Work order: From the data below, copy exactly the lines that lie between the one holding "Esta aplicación fue" and the one holding "## 📄 Licencia", including both, and nothing more.

═════ Data under study ═════

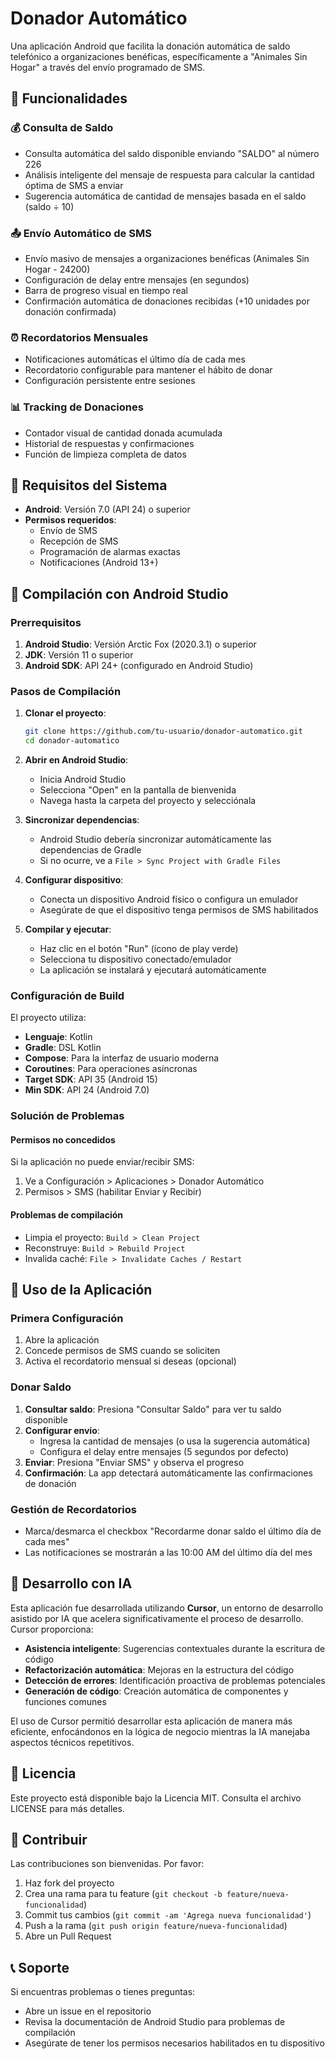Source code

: # Donador Automático

Una aplicación Android que facilita la donación automática de saldo telefónico a organizaciones benéficas, específicamente a "Animales Sin Hogar" a través del envío programado de SMS.

## 📱 Funcionalidades

### 💰 Consulta de Saldo
- Consulta automática del saldo disponible enviando "SALDO" al número 226
- Análisis inteligente del mensaje de respuesta para calcular la cantidad óptima de SMS a enviar
- Sugerencia automática de cantidad de mensajes basada en el saldo (saldo ÷ 10)

### 📤 Envío Automático de SMS
- Envío masivo de mensajes a organizaciones benéficas (Animales Sin Hogar - 24200)
- Configuración de delay entre mensajes (en segundos)
- Barra de progreso visual en tiempo real
- Confirmación automática de donaciones recibidas (+10 unidades por donación confirmada)

### ⏰ Recordatorios Mensuales
- Notificaciones automáticas el último día de cada mes
- Recordatorio configurable para mantener el hábito de donar
- Configuración persistente entre sesiones

### 📊 Tracking de Donaciones
- Contador visual de cantidad donada acumulada
- Historial de respuestas y confirmaciones
- Función de limpieza completa de datos

## 🔧 Requisitos del Sistema

- **Android**: Versión 7.0 (API 24) o superior
- **Permisos requeridos**:
  - Envío de SMS
  - Recepción de SMS
  - Programación de alarmas exactas
  - Notificaciones (Android 13+)

## 🚀 Compilación con Android Studio

### Prerrequisitos

1. **Android Studio**: Versión Arctic Fox (2020.3.1) o superior
2. **JDK**: Versión 11 o superior
3. **Android SDK**: API 24+ (configurado en Android Studio)

### Pasos de Compilación

1. **Clonar el proyecto**:
   ```bash
   git clone https://github.com/tu-usuario/donador-automatico.git
   cd donador-automatico
   ```

2. **Abrir en Android Studio**:
   - Inicia Android Studio
   - Selecciona "Open" en la pantalla de bienvenida
   - Navega hasta la carpeta del proyecto y selecciónala

3. **Sincronizar dependencias**:
   - Android Studio debería sincronizar automáticamente las dependencias de Gradle
   - Si no ocurre, ve a `File > Sync Project with Gradle Files`

4. **Configurar dispositivo**:
   - Conecta un dispositivo Android físico o configura un emulador
   - Asegúrate de que el dispositivo tenga permisos de SMS habilitados

5. **Compilar y ejecutar**:
   - Haz clic en el botón "Run" (ícono de play verde)
   - Selecciona tu dispositivo conectado/emulador
   - La aplicación se instalará y ejecutará automáticamente

### Configuración de Build

El proyecto utiliza:
- **Lenguaje**: Kotlin
- **Gradle**: DSL Kotlin
- **Compose**: Para la interfaz de usuario moderna
- **Coroutines**: Para operaciones asíncronas
- **Target SDK**: API 35 (Android 15)
- **Min SDK**: API 24 (Android 7.0)

### Solución de Problemas

#### Permisos no concedidos
Si la aplicación no puede enviar/recibir SMS:
1. Ve a Configuración > Aplicaciones > Donador Automático
2. Permisos > SMS (habilitar Enviar y Recibir)

#### Problemas de compilación
- Limpia el proyecto: `Build > Clean Project`
- Reconstruye: `Build > Rebuild Project`
- Invalida caché: `File > Invalidate Caches / Restart`

## 🎯 Uso de la Aplicación

### Primera Configuración
1. Abre la aplicación
2. Concede permisos de SMS cuando se soliciten
3. Activa el recordatorio mensual si deseas (opcional)

### Donar Saldo
1. **Consultar saldo**: Presiona "Consultar Saldo" para ver tu saldo disponible
2. **Configurar envío**:
   - Ingresa la cantidad de mensajes (o usa la sugerencia automática)
   - Configura el delay entre mensajes (5 segundos por defecto)
3. **Enviar**: Presiona "Enviar SMS" y observa el progreso
4. **Confirmación**: La app detectará automáticamente las confirmaciones de donación

### Gestión de Recordatorios
- Marca/desmarca el checkbox "Recordarme donar saldo el último día de cada mes"
- Las notificaciones se mostrarán a las 10:00 AM del último día del mes

## 🤖 Desarrollo con IA

Esta aplicación fue desarrollada utilizando **Cursor**, un entorno de desarrollo asistido por IA que acelera significativamente el proceso de desarrollo. Cursor proporciona:

- **Asistencia inteligente**: Sugerencias contextuales durante la escritura de código
- **Refactorización automática**: Mejoras en la estructura del código
- **Detección de errores**: Identificación proactiva de problemas potenciales
- **Generación de código**: Creación automática de componentes y funciones comunes

El uso de Cursor permitió desarrollar esta aplicación de manera más eficiente, enfocándonos en la lógica de negocio mientras la IA manejaba aspectos técnicos repetitivos.

## 📄 Licencia

Este proyecto está disponible bajo la Licencia MIT. Consulta el archivo LICENSE para más detalles.

## 🤝 Contribuir

Las contribuciones son bienvenidas. Por favor:

1. Haz fork del proyecto
2. Crea una rama para tu feature (`git checkout -b feature/nueva-funcionalidad`)
3. Commit tus cambios (`git commit -am 'Agrega nueva funcionalidad'`)
4. Push a la rama (`git push origin feature/nueva-funcionalidad`)
5. Abre un Pull Request

## 📞 Soporte

Si encuentras problemas o tienes preguntas:
- Abre un issue en el repositorio
- Revisa la documentación de Android Studio para problemas de compilación
- Asegúrate de tener los permisos necesarios habilitados en tu dispositivo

═════

Result of this exercise:
Esta aplicación fue desarrollada utilizando **Cursor**, un entorno de desarrollo asistido por IA que acelera significativamente el proceso de desarrollo. Cursor proporciona:

- **Asistencia inteligente**: Sugerencias contextuales durante la escritura de código
- **Refactorización automática**: Mejoras en la estructura del código
- **Detección de errores**: Identificación proactiva de problemas potenciales
- **Generación de código**: Creación automática de componentes y funciones comunes

El uso de Cursor permitió desarrollar esta aplicación de manera más eficiente, enfocándonos en la lógica de negocio mientras la IA manejaba aspectos técnicos repetitivos.

## 📄 Licencia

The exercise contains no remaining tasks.